■ WORK TO BE COMPLETED ■
Between the line containing "magnitude of the" and the line containing "GRB~111117A. Because the" lies a run of lines; give that run again exactly, with both of those lines, and nothing else from the entries below.

(Collected data)
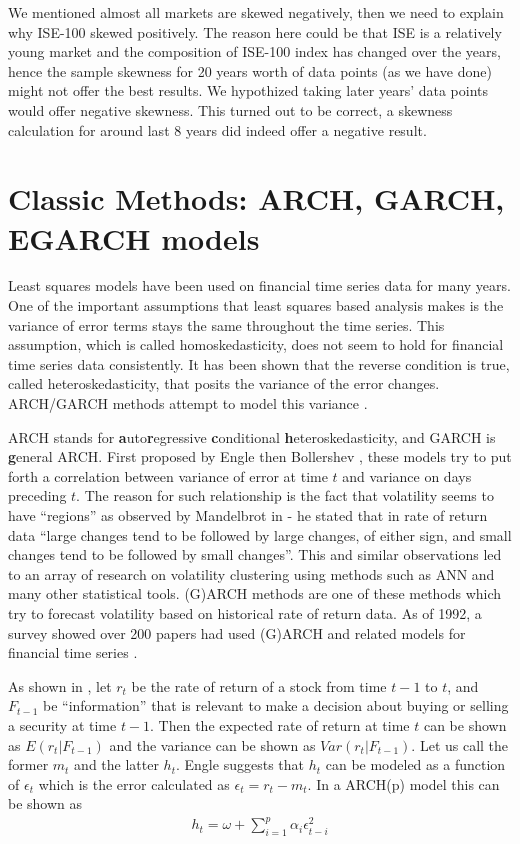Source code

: We mentioned almost all markets are skewed negatively, then we need to explain
why ISE-100 skewed positively. The reason here could be that ISE is a relatively
young market and the composition of ISE-100 index has changed over the years,
hence the sample skewness for 20 years worth of data points (as we have done)
might not offer the best results. We hypothized taking later years' data points
would offer negative skewness. This turned out to be correct, a skewness
calculation for around last 8 years did indeed offer a negative result.

\section{Classic Methods: ARCH, GARCH, EGARCH models} 

Least squares models have been used on financial time series data for many
years. One of the important assumptions that least squares based analysis makes
is the variance of error terms stays the same throughout the time series. This
assumption, which is called homoskedasticity, does not seem to hold for
financial time series data consistently. It has been shown that the reverse
condition is true, called heteroskedasticity, that posits the variance of the
error changes. ARCH/GARCH methods attempt to model this variance \cite{engle}.

ARCH stands for \textbf{a}uto\textbf{r}egressive \textbf{c}onditional
\textbf{h}eteroskedasticity, and GARCH is \textbf{g}eneral ARCH. First proposed
by Engle \cite{engle3} then Bollershev \cite{bollershev}, these models try to
put forth a correlation between variance of error at time $t$ and variance on
days preceding $t$. The reason for such relationship is the fact that volatility
seems to have ``regions'' as observed by Mandelbrot in \cite{mandelbrot} - he
stated that in rate of return data ``large changes tend to be followed by large
changes, of either sign, and small changes tend to be followed by small
changes''. This and similar observations led to an array of research on
volatility clustering using methods such as ANN and many other statistical
tools. (G)ARCH methods are one of these methods which try to forecast volatility
based on historical rate of return data. As of 1992, a survey showed over 200
papers had used (G)ARCH and related models for financial time series
\cite{engle2}.

As shown in \cite{engle2}, let $r_t$ be the rate of return of a stock from time
$t-1$ to $t$, and $F_{t-1}$ be ``information'' that is relevant to make a
decision about buying or selling a security at time $t-1$. Then the expected
rate of return at time $t$ can be shown as $E(r_t|F_{t-1})$ and the variance can
be shown as $Var(r_t|F_{t-1})$. Let us call the former $m_t$ and the latter
$h_t$. Engle \cite{engle3} suggests that $h_t$ can be modeled as a function of
$\epsilon_t$ which is the error calculated as $\epsilon_t = r_t - m_t$. In a
ARCH(p) model this can be shown as 
\begin{eqnarray*}
h_t = \omega + \sum_{i=1}^p \alpha_i\epsilon_{t-i}^2
\end{eqnarray*}

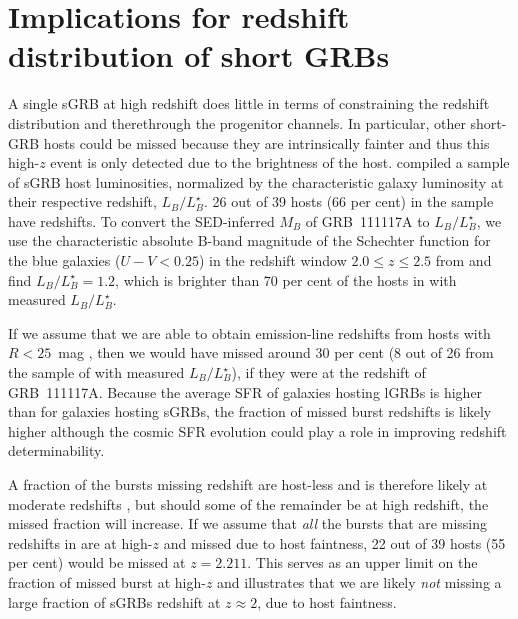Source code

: \documentclass{aa}    %
\begin{document}
\section{Implications for redshift distribution of short GRBs}

A single sGRB at high redshift does little in terms of constraining the redshift
distribution and therethrough the progenitor channels. In particular, other
short-GRB hosts could be missed because they are intrinsically fainter and thus
this high-$z$ event is only detected due to the brightness of the host.
\citet{Berger2014} compiled a sample of sGRB host luminosities, normalized by
the characteristic galaxy luminosity at their respective redshift,
$L_B/L^{\star}_{B}$. 26 out of 39 hosts (66 per cent) in the sample have
redshifts. To convert the SED-inferred $M_B$ of GRB~111117A to
$L_B/L^{\star}_{B}$, we use the characteristic absolute B-band magnitude of the
Schechter function for the blue galaxies ($U - V < 0.25$) in the redshift window
$2.0 \leq z \leq 2.5$ from \citet{Marchesini2007} and find $L_B/L^{\star}_{B} =
1.2$, which is brighter than 70 per cent of the hosts in \citet{Berger2014} with
measured $L_B/L^{\star}_{B}$. 

If we assume that we are able to obtain emission-line redshifts from hosts with
$R < 25$~mag \citep{Kruhler2012}, then we would have missed around 30 per cent
(8 out of 26 from the sample of \citealt{Berger2014} with measured
$L_B/L^{\star}_{B}$), if they were at the redshift of GRB~111117A. Because the
average SFR of galaxies hosting lGRBs is higher than for galaxies hosting sGRBs,
the fraction of missed burst redshifts is likely higher although the cosmic SFR
evolution could play a role in improving redshift determinability.


A fraction of the bursts missing redshift are host-less and is therefore likely
at moderate redshifts \citep{Tunnicliffe2014}, but should some of the remainder
be at high redshift, the missed fraction will increase. If we assume that
\textit{all} the bursts that are missing redshifts in \citet{Berger2014} are at
high-$z$ and missed due to host faintness, 22 out of 39 hosts (55 per cent)
would be missed at $z = 2.211$. This serves as an upper limit on the fraction of
missed burst at high-$z$ and illustrates that we are likely \textit{not} missing a
large fraction of sGRBs redshift at $z \approx 2$, due to host faintness.
\end{document}
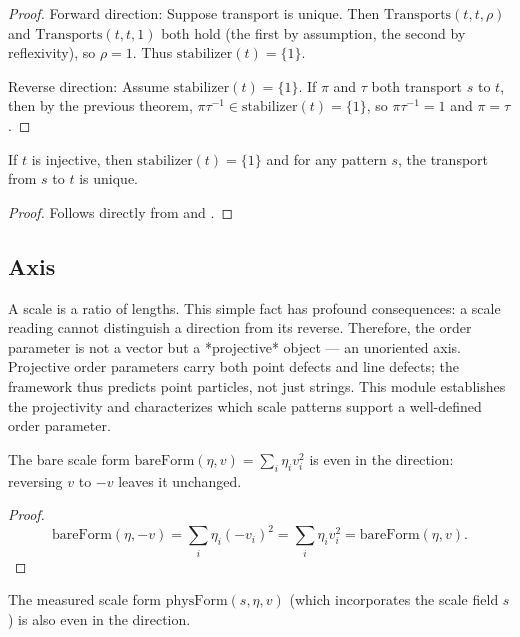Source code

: \begin{proof}
Forward direction: Suppose transport is unique. Then $\mathrm{Transports}(t, t, \rho)$ and $\mathrm{Transports}(t, t, 1)$ both hold (the first by assumption, the second by reflexivity), so $\rho = 1$. Thus $\mathrm{stabilizer}(t) = \{1\}$.

Reverse direction: Assume $\mathrm{stabilizer}(t) = \{1\}$. If $\pi$ and $\tau$ both transport $s$ to $t$, then by the previous theorem, $\pi \tau^{-1} \in \mathrm{stabilizer}(t) = \{1\}$, so $\pi \tau^{-1} = 1$ and $\pi = \tau$.
\end{proof}

\begin{theorem}
If $t$ is injective, then $\mathrm{stabilizer}(t) = \{1\}$ and for any pattern $s$, the transport from $s$ to $t$ is unique.
\end{theorem}

\begin{proof}
Follows directly from  and .
\end{proof}

\subsection{Axis}

A scale is a ratio of lengths. This simple fact has profound consequences: a scale reading cannot distinguish a direction from its reverse. Therefore, the order parameter is not a vector but a *projective* object — an unoriented axis. Projective order parameters carry both point defects and line defects; the framework thus predicts point particles, not just strings. This module establishes the projectivity and characterizes which scale patterns support a well-defined order parameter.

\begin{theorem}
The bare scale form $\mathrm{bareForm}(\eta, v) = \sum_i \eta_i v_i^2$ is even in the direction: reversing $v$ to $-v$ leaves it unchanged.
\end{theorem}

\begin{proof}
\[ \mathrm{bareForm}(\eta, -v) = \sum_i \eta_i (-v_i)^2 = \sum_i \eta_i v_i^2 = \mathrm{bareForm}(\eta, v). \]
\end{proof}

\begin{theorem}
The measured scale form $\mathrm{physForm}(s, \eta, v)$ (which incorporates the scale field $s$) is also even in the direction.
\end{theorem}

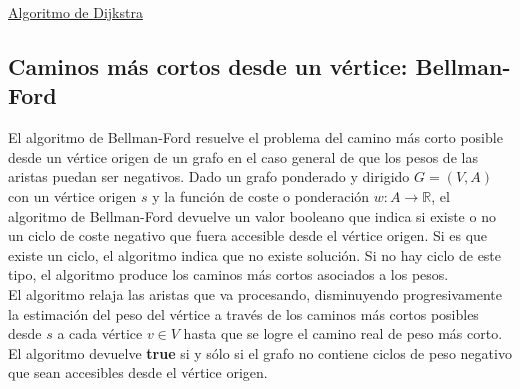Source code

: \underline{Algoritmo de Dijkstra}\\


\subsection{Caminos más cortos desde un vértice: Bellman-Ford}
\label{sec:bellman}

El algoritmo de Bellman-Ford resuelve el problema del camino más corto posible desde un vértice origen de un grafo en el caso general de que los pesos de las aristas puedan ser negativos. Dado un grafo ponderado y dirigido $G = (V,A)$ con un vértice origen $s$ y la función de coste o ponderación $w: A \rightarrow \mathbb{R}$, el algoritmo de Bellman-Ford devuelve un valor booleano que indica si existe o no un ciclo de coste negativo que fuera accesible desde el vértice origen. Si es que existe un ciclo, el algoritmo indica que no existe solución. Si no hay ciclo de este tipo, el algoritmo produce los caminos más cortos asociados a los pesos.\\

El algoritmo relaja las aristas que va procesando, disminuyendo progresivamente la estimación del peso del vértice a través de los caminos más cortos posibles desde $s$ a cada vértice $v \in V$ hasta que se logre el camino real de peso más corto. El algoritmo devuelve \textbf{true} si y sólo si el grafo no contiene ciclos de peso negativo que sean accesibles desde el vértice origen.\\

\vfill
\pagebreak

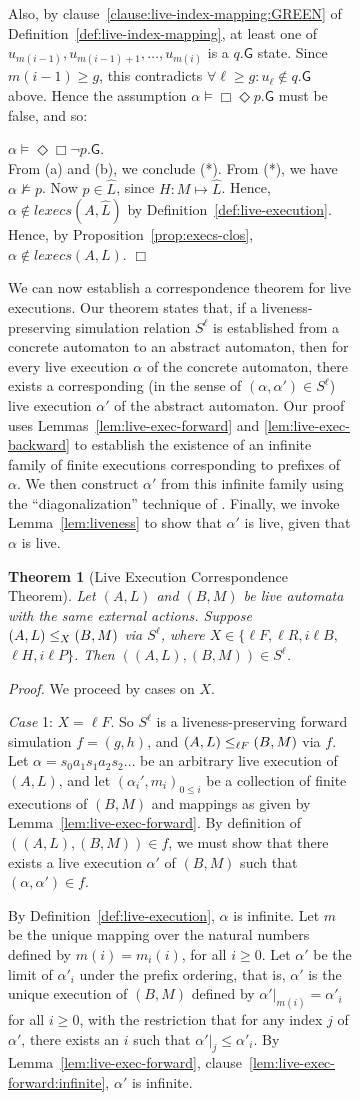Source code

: \documentclass[11pt]{article}
\newcommand{\bt}{\begin{theorem}}
\newcommand{\et}{\end{theorem}}
\newcommand{\bpr}{\begin{proof}}
\newcommand{\epr}{\end{proof}}
\newcommand{\bleqn}[1]{\begin{centlabeqn}{#1}}
\newcommand{\eleqn}{\end{centlabeqn}}
\renewcommand{\ss}{\smallskip}
\newenvironment{centlabeqn}[1]		{\sbox{\EqnLabel}{#1}
    {\ss\\ \hspace*{\fill}}
   } 
   {\hfill{\makebox[0in][r]{\usebox{\EqnLabel}}}\ms\\}
\newcommand{\fa}{\forall}
\renewcommand{\l}{\ell}
\newcommand{\sat}{\models}
\newcommand{\G}{\mathsf{G}}
\newcommand{\al}{\alpha}
\newcommand{\clos}[1]{\widehat{{#1}}}	\newcommand{\esig}{\mathit{esig}}
\newcommand{\execs}{\mathit{lexecs}}
\newcommand{\ea}{\Diamond \Box}
\newcommand{\iof}{\Box \Diamond}
\newtheorem{theorem}{Theorem}
\newcommand{\case}[2]{\vspace{1.5ex} \noindent \textit{Case} #1: #2.}
\newcommand{\ms}[1]{\relax\ifmmode
                \mathord{\mathcode`\-="702D\it #1\mathcode`\-="2200}\else
{\it #1}\fi
}
\newenvironment{proof}{\vspace{-1.0ex}\textit{Proof.} }
                      {\hfill{$\Box$}}
\begin{document}
\begin{figure}[htb]
\begin{figure}[htb]
Also, by clause~\ref{clause:live-index-mapping:GREEN} of 
Definition~\ref{def:live-index-mapping},
at least one of $u_{m(i-1)}, u_{m(i-1)+1}, \ldots, u_{m(i)}$ is a $q.\G$ state. 
Since $m(i-1) \geq g$, this contradicts
$\fa \l \geq g : u_\l \not\in q.\G$
above. Hence the assumption $\alpha \sat \iof p.\G$ must be false, and so:
\bleqn{(b)}
	$\alpha \sat \ea \neg p.\G$.
\eleqn
From (a) and (b), we conclude (*). From (*), we have $\al \not\sat p$.
Now $p \in \clos{L}$, since $H: M \mapsto \clos{L}$.
Hence, $\al \not\in \execs(A,\clos{L})$ by Definition~\ref{def:live-execution}.
Hence, by Proposition~\ref{prop:execs-clos}, $\al \not\in \execs(A,{L})$.
\epr


We can now establish a correspondence theorem for live executions. Our theorem
states that, if a liveness-preserving simulation relation $S^\l$ is established from
a concrete automaton to an abstract automaton, then for every live execution
$\al$ of the concrete automaton, there exists a corresponding (in the sense of
$(\al,\al') \in S^\l$) live execution $\al'$ of the abstract automaton. Our proof
uses Lemmas~\ref{lem:live-exec-forward} and \ref{lem:live-exec-backward}
to establish the existence of an infinite
family of finite executions corresponding to prefixes of $\al$. We then construct
$\al'$ from this infinite family using the ``diagonalization'' technique of
\cite{GSSL93}. 
Finally, we invoke Lemma~\ref{lem:liveness} to show that $\al'$
is live, given that $\al$ is live.



\bt [Live Execution Correspondence Theorem]
Let $(A,L)$ and $(B,M)$ be live automata with the same external actions.
Suppose $(A,L) \leq_X (B,M)$ via $S^\l$, where 
$X \in \{\l F, \l R, i\l B,$ $\l H, i\l P\}$.
Then $((A,L),(B,M)) \in S^\l$.
\label{thm:live execution correspondence}
\et
\bpr
We proceed by cases on $X$.

\case{1}{$X = \l F$} So $S^\l$ is a liveness-preserving forward simulation 
$f = (g,h)$, and $(A,L) \lpfs (B,M)$ via $f$.
Let $\al = s_0 a_1 s_1 a_2 s_2 \ldots$ be an arbitrary live execution
of $(A,L)$, and let $(\al_i', m_i)_{0 \leq i}$ be a
collection of finite executions of $(B,M)$ and mappings
as given by Lemma~\ref{lem:live-exec-forward}.
By definition of $((A,L),(B,M)) \in f$, we
must show that there exists a live execution $\al'$ of $(B,M)$ such that
$(\al,\al') \in f$.

By Definition~\ref{def:live-execution}, $\al$ is infinite.
Let $m$ be the unique mapping over the natural
numbers defined by $m(i) = m_i(i)$, for all $i \geq 0$. Let $\al'$ be the limit of
$\al'_i$ under the prefix ordering, that is, $\al'$ is the unique execution of
$(B,M)$ defined by $\al' |_{m(i)} = \al'_i$ for all $i \ge 0$,
with the restriction that for any
index $j$ of $\al'$, there exists an $i$ such that $\al'|_j \leq
\al'_i$. By Lemma~\ref{lem:live-exec-forward},
clause~\ref{lem:live-exec-forward:infinite}, $\al'$ is infinite.



\end{figure}
\end{figure}
\end{document}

■ RESULT OF THIS EXERCISE ■
$L_B/L^{\star}_{B}$, we use the characteristic absolute B-band magnitude of the
Schechter function for the blue galaxies ($U - V < 0.25$) in the redshift window
$2.0 \leq z \leq 2.5$ from \citet{Marchesini2007} and find $L_B/L^{\star}_{B} =
1.2$, which is brighter than 70 per cent of the hosts in \citet{Berger2014} with
measured $L_B/L^{\star}_{B}$. 

If we assume that we are able to obtain emission-line redshifts from hosts with
$R < 25$~mag \citep{Kruhler2012}, then we would have missed around 30 per cent
(8 out of 26 from the sample of \citealt{Berger2014} with measured
$L_B/L^{\star}_{B}$), if they were at the redshift of GRB~111117A. Because the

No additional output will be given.